PROBLEM DESCRIPTION: Using the material below, print the line that contains "Purpose: Serves as", the line that contains "Image Compression Lambda: Compresses", and every line in between, exactly and nothing else.

━━━ EXERCISE INPUTS ━━━

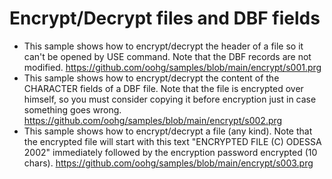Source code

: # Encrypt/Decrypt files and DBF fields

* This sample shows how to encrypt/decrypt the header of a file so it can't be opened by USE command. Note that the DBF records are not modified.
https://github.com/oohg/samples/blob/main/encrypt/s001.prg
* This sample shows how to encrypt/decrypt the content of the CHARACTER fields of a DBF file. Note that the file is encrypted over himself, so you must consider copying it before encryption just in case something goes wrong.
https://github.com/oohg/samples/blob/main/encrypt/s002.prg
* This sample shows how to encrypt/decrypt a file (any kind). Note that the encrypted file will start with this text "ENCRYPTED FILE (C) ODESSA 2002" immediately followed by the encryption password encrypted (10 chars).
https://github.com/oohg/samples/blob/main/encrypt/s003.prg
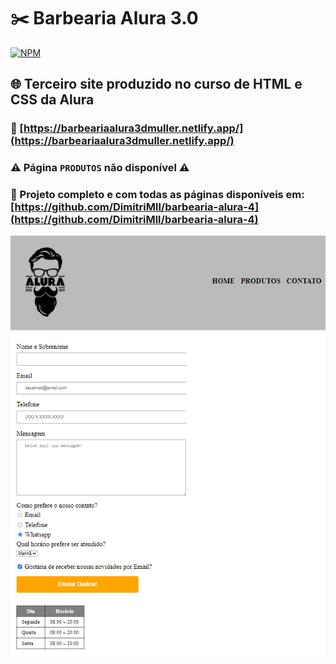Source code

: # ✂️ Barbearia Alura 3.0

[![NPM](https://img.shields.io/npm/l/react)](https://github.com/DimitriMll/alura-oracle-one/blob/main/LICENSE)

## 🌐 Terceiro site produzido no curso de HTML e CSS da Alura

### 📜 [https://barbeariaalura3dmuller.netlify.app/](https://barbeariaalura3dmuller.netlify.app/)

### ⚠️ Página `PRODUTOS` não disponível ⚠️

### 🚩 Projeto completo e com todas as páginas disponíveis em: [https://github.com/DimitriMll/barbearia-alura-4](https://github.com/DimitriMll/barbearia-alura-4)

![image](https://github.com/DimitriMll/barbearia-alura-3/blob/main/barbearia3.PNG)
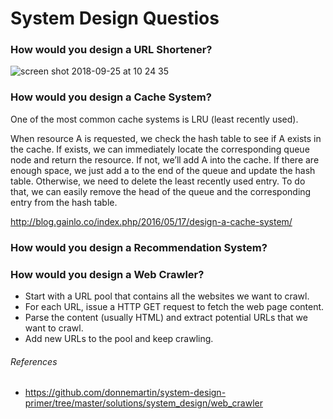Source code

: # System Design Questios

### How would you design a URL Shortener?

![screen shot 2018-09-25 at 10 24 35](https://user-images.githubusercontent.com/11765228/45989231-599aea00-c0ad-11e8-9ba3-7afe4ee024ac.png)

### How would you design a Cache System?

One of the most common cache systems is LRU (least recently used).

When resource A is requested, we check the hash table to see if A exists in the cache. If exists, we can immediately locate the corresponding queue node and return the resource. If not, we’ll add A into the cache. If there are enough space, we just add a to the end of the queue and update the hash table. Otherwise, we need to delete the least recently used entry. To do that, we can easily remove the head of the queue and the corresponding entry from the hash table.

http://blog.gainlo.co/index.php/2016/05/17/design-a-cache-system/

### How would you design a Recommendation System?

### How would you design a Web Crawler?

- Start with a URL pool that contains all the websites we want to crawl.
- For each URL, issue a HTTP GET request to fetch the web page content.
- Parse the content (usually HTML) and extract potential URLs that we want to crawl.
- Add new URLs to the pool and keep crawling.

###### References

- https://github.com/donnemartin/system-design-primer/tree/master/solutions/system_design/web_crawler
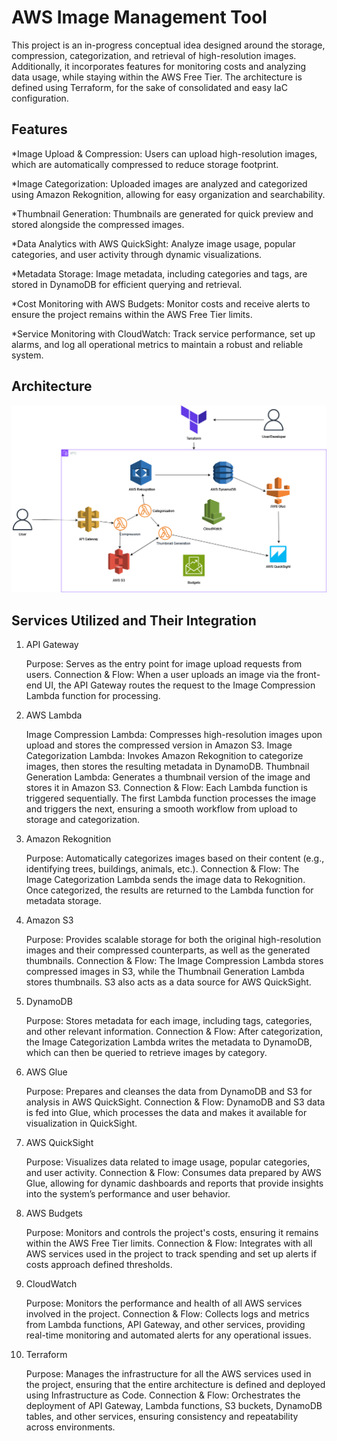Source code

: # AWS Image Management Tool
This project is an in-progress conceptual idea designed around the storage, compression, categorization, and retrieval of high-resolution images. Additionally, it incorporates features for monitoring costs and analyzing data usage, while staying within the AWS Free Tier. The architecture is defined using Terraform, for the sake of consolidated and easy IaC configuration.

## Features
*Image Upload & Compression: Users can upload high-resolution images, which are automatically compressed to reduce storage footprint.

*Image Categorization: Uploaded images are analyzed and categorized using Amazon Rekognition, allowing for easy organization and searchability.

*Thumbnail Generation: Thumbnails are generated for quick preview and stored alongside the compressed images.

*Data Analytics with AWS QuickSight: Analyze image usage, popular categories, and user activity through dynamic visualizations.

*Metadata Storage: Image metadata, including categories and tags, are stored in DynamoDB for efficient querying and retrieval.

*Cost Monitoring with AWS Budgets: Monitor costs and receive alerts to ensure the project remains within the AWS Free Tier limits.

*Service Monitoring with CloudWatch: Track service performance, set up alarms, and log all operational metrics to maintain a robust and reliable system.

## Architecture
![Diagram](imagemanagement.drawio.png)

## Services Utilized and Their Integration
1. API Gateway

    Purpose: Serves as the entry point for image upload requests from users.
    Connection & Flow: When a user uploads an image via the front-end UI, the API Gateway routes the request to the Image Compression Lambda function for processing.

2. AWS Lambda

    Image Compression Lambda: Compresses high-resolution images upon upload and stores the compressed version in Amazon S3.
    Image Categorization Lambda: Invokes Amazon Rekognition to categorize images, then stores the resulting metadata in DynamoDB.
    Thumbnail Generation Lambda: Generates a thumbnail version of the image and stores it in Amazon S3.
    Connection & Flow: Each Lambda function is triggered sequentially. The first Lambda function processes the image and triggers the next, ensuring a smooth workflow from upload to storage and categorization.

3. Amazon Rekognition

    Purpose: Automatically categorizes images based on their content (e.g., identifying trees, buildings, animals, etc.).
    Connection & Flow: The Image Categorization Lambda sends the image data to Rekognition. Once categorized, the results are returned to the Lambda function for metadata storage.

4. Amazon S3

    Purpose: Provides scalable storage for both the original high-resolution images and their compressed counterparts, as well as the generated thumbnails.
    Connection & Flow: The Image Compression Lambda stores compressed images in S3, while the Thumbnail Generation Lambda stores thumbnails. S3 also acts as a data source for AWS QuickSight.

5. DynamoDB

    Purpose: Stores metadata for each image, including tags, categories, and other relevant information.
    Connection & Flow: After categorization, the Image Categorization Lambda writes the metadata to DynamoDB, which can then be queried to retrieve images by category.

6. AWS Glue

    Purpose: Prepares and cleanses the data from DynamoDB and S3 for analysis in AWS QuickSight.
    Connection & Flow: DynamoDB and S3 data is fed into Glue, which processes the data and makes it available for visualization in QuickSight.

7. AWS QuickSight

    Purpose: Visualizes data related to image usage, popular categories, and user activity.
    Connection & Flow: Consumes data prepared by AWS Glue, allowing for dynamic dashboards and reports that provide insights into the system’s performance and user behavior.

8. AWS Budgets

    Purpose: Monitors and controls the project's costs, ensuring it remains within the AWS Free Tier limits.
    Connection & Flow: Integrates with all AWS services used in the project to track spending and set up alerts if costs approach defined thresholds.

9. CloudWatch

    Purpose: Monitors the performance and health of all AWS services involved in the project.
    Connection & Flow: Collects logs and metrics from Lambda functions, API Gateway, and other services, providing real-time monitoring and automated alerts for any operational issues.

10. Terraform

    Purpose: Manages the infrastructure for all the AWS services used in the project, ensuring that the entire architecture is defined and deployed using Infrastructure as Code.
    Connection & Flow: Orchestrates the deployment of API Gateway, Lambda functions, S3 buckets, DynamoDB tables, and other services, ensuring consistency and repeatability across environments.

━━━

SOLVED EXERCISE:
    Purpose: Serves as the entry point for image upload requests from users.
    Connection & Flow: When a user uploads an image via the front-end UI, the API Gateway routes the request to the Image Compression Lambda function for processing.

2. AWS Lambda

    Image Compression Lambda: Compresses high-resolution images upon upload and stores the compressed version in Amazon S3.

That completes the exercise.